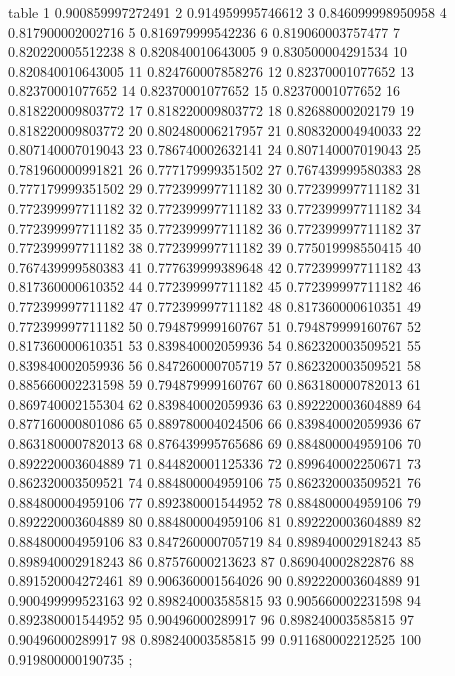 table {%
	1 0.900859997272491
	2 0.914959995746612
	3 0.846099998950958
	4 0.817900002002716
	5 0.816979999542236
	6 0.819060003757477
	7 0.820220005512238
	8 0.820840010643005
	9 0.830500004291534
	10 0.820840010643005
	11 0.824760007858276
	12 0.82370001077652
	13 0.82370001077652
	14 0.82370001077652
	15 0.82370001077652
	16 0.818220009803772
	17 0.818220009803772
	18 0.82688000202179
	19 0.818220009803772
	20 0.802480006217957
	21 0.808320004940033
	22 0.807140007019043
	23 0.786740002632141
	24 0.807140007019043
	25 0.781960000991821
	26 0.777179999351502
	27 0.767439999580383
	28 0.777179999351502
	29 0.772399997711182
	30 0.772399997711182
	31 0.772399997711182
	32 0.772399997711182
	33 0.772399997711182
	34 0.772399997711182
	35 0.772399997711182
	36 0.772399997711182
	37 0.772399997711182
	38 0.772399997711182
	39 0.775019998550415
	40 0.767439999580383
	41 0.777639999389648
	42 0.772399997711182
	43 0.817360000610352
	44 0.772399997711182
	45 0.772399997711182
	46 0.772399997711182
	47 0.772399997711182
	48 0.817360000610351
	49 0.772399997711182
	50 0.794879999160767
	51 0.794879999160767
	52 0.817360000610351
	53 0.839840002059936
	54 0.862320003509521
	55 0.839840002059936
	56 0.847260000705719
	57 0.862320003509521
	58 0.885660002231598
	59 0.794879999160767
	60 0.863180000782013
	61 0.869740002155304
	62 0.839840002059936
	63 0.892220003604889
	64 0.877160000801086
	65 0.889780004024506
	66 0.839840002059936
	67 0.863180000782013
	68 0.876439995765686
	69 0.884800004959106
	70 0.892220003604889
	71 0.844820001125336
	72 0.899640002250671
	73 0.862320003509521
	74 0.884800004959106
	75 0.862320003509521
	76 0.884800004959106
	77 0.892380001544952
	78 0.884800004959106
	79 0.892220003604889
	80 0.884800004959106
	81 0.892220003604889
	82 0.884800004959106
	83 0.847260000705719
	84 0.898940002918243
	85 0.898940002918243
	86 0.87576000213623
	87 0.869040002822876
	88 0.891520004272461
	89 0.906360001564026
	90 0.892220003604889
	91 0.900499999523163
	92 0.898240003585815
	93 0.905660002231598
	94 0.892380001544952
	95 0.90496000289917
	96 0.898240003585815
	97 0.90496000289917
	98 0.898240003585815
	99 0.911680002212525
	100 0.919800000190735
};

..............................

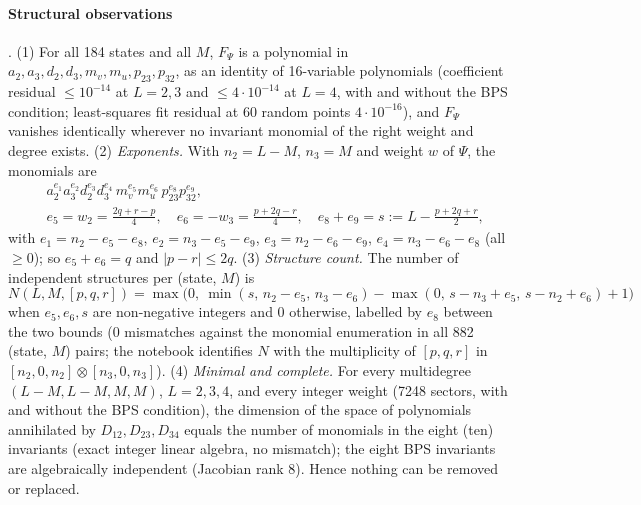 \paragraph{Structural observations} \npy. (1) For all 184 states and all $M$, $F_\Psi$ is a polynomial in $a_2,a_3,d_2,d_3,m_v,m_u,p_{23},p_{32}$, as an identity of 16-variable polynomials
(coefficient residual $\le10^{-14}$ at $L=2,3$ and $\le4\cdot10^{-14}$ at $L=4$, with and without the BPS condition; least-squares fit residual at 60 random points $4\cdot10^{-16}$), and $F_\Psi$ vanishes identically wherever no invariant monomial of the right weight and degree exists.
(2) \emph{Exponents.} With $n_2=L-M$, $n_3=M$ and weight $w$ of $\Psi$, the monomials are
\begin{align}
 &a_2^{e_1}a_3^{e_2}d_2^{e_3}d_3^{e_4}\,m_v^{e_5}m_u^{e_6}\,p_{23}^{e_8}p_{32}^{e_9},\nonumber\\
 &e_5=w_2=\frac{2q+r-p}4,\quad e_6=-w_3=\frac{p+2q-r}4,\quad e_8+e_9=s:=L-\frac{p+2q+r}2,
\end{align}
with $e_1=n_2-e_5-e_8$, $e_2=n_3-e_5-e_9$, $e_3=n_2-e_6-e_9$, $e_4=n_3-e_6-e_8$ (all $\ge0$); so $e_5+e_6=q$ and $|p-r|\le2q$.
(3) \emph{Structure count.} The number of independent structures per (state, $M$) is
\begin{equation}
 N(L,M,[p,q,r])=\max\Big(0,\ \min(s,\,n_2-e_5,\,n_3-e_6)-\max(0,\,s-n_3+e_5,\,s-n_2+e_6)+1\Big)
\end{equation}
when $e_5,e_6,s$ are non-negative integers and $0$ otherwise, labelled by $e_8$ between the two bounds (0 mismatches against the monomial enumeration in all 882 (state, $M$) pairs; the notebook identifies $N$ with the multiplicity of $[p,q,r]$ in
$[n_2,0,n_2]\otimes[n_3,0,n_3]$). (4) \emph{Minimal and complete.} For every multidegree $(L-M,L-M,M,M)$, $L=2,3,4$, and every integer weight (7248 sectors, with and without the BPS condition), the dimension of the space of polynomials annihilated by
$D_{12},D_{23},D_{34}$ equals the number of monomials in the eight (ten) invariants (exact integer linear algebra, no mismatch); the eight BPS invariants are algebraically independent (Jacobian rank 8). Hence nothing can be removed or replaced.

..............................

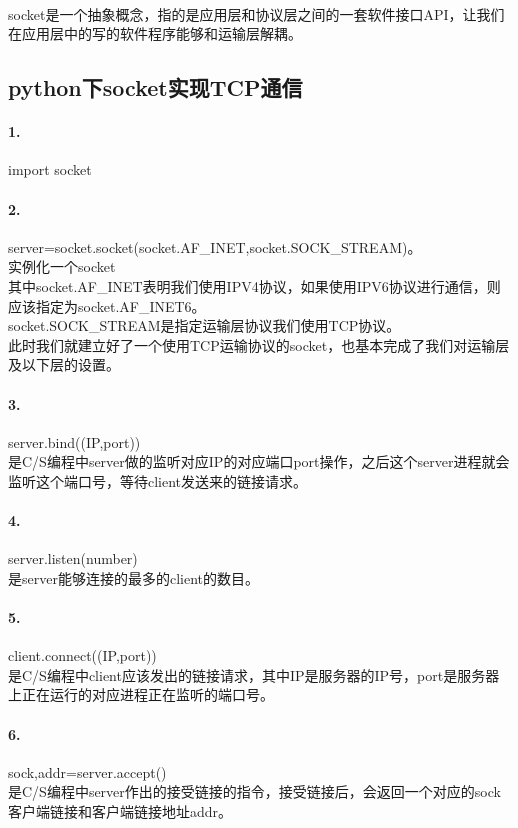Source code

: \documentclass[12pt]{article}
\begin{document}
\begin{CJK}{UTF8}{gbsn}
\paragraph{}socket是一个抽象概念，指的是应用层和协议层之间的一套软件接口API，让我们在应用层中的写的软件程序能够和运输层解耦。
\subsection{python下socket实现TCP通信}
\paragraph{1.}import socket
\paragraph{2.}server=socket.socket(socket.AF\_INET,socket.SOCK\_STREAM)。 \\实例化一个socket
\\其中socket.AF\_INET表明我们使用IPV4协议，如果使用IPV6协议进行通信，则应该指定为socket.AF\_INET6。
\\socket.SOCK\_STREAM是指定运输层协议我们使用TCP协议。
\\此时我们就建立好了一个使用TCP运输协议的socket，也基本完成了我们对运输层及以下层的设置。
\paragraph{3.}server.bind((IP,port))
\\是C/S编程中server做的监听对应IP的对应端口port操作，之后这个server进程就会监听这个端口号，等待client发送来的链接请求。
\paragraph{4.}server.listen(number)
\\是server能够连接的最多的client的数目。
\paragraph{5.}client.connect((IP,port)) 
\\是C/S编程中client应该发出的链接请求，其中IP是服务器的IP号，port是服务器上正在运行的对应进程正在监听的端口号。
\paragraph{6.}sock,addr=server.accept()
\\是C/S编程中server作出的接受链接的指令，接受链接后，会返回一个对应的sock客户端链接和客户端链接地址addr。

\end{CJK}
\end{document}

..............................

### What you have to do:
In the lines above, spot each one that contains the word "emph" and copy it.

### Solution for this exercise:
(2) \emph{Exponents.} With $n_2=L-M$, $n_3=M$ and weight $w$ of $\Psi$, the monomials are
(3) \emph{Structure count.} The number of independent structures per (state, $M$) is
$[n_2,0,n_2]\otimes[n_3,0,n_3]$). (4) \emph{Minimal and complete.} For every multidegree $(L-M,L-M,M,M)$, $L=2,3,4$, and every integer weight (7248 sectors, with and without the BPS condition), the dimension of the space of polynomials annihilated by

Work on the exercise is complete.